◆ EXERCISE INSTRUCTIONS
Which lines run from the one containing "gradient near the" to the end of the entries? Copy them exactly, both ends included, and give nothing else.

----- GIVEN DATA -----

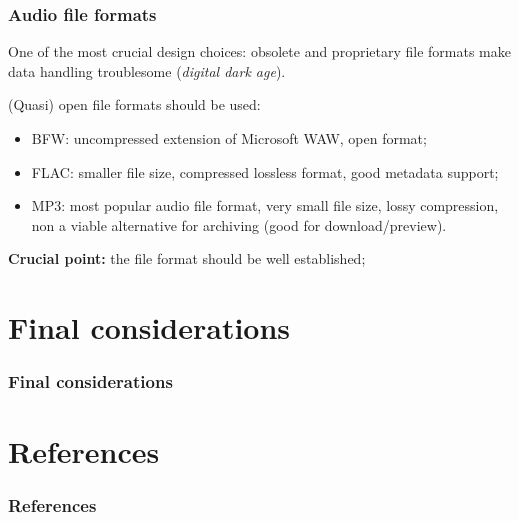 \documentclass{beamer}
\newcommand\rb[1]{\textcolor{ThemeRed}{\textbf{#1}}}
\begin{document}
  \begin{frame}
    \frametitle{Audio file formats}
    
    One of the most crucial design choices: obsolete and proprietary file formats make data handling troublesome (\textit{digital dark age}).

    \vspace{1em}

    (Quasi) open file formats should be used:

    \vspace{0.5em}

    \begin{itemize}
      \itemsep0.5em
      \item BFW: uncompressed extension of Microsoft WAW, open format;
      \item FLAC: smaller file size, compressed lossless format, good metadata support;
      \item MP3: most popular audio file format, very small file size, lossy compression, non a viable alternative for archiving (good for download/preview).
    \end{itemize}

    \vspace{1em}

    \rb{Crucial point:} the file format should be well established;

  \end{frame}

  

\section{Final considerations}

  \begin{frame}
    \frametitle{Final considerations}
  \end{frame}



\backupbegin

\section{References}

  \begin{frame}
    \frametitle{References}
  \end{frame}

\backupend
\end{document}
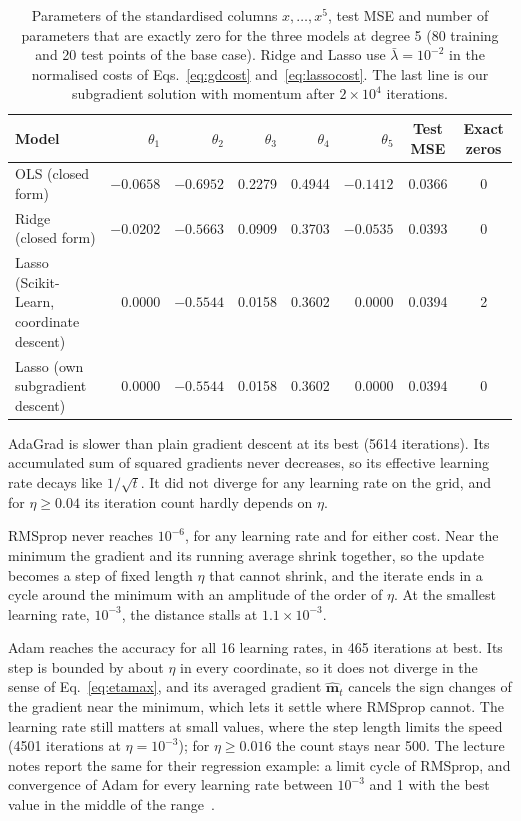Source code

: \documentclass[aps,reprint,amsmath,amssymb,nofootinbib,floatfix]{revtex4-2}
\newcommand{\lb}{\bar\lambda}
\begin{document}
\begin{table}[t]
\caption{Parameters of the standardised columns $x,\dots,x^5$, test MSE and number of parameters
that are exactly zero for the three models at degree 5 (80 training and 20 test points of the base
case). Ridge and Lasso use $\lb=10^{-2}$ in the normalised costs of Eqs.~\eqref{eq:gdcost}
and~\eqref{eq:lassocost}. The last line is our subgradient solution with momentum after
$2\times10^{4}$ iterations.}
\label{tab:lasso}
\begin{ruledtabular}
\begin{tabular}{lrrrrrcc}
Model & $\theta_1$ & $\theta_2$ & $\theta_3$ & $\theta_4$ & $\theta_5$ & Test MSE & Exact zeros \\
\hline
OLS (closed form) & $-0.0658$ & $-0.6952$ & 0.2279 & 0.4944 & $-0.1412$ & 0.0366 & 0 \\
Ridge (closed form) & $-0.0202$ & $-0.5663$ & 0.0909 & 0.3703 & $-0.0535$ & 0.0393 & 0 \\
Lasso (Scikit-Learn, coordinate descent) & 0.0000 & $-0.5544$ & 0.0158 & 0.3602 & 0.0000 & 0.0394 & 2 \\
Lasso (own subgradient descent) & 0.0000 & $-0.5544$ & 0.0158 & 0.3602 & 0.0000 & 0.0394 & 0 \\
\end{tabular}
\end{ruledtabular}
\end{table}

AdaGrad is slower than plain gradient descent at its best (5614 iterations). Its accumulated sum
of squared gradients never decreases, so its effective learning rate decays like $1/\sqrt t$. It
did not diverge for any learning rate on the grid, and for $\eta\ge0.04$ its iteration count
hardly depends on $\eta$.

RMSprop never reaches $10^{-6}$, for any learning rate and for either cost. Near the minimum the
gradient and its running average shrink together, so the update becomes a step of fixed length
$\eta$ that cannot shrink, and the iterate ends in a cycle around the minimum with an amplitude of
the order of $\eta$. At the smallest learning rate, $10^{-3}$, the distance stalls at
$1.1\times10^{-3}$.

Adam reaches the accuracy for all 16 learning rates, in 465 iterations at best. Its step is
bounded by about $\eta$ in every coordinate, so it does not diverge in the sense of
Eq.~\eqref{eq:etamax}, and its averaged gradient $\hat{\bm m}_t$ cancels the sign changes of the
gradient near the minimum, which lets it settle where RMSprop cannot. The learning rate still
matters at small values, where the step length limits the speed (4501 iterations at
$\eta=10^{-3}$); for $\eta\ge0.016$ the count stays near 500. The lecture notes report the same
for their regression example: a limit cycle of RMSprop, and convergence of Adam for every learning
rate between $10^{-3}$ and 1 with the best value in the middle of the
range~\cite{hjorthjensen2026}.
\end{document}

-----

◆ EXPECTED OUTPUT
gradient near the minimum, which lets it settle where RMSprop cannot. The learning rate still
matters at small values, where the step length limits the speed (4501 iterations at
$\eta=10^{-3}$); for $\eta\ge0.016$ the count stays near 500. The lecture notes report the same
for their regression example: a limit cycle of RMSprop, and convergence of Adam for every learning
rate between $10^{-3}$ and 1 with the best value in the middle of the
range~\cite{hjorthjensen2026}.
\end{document}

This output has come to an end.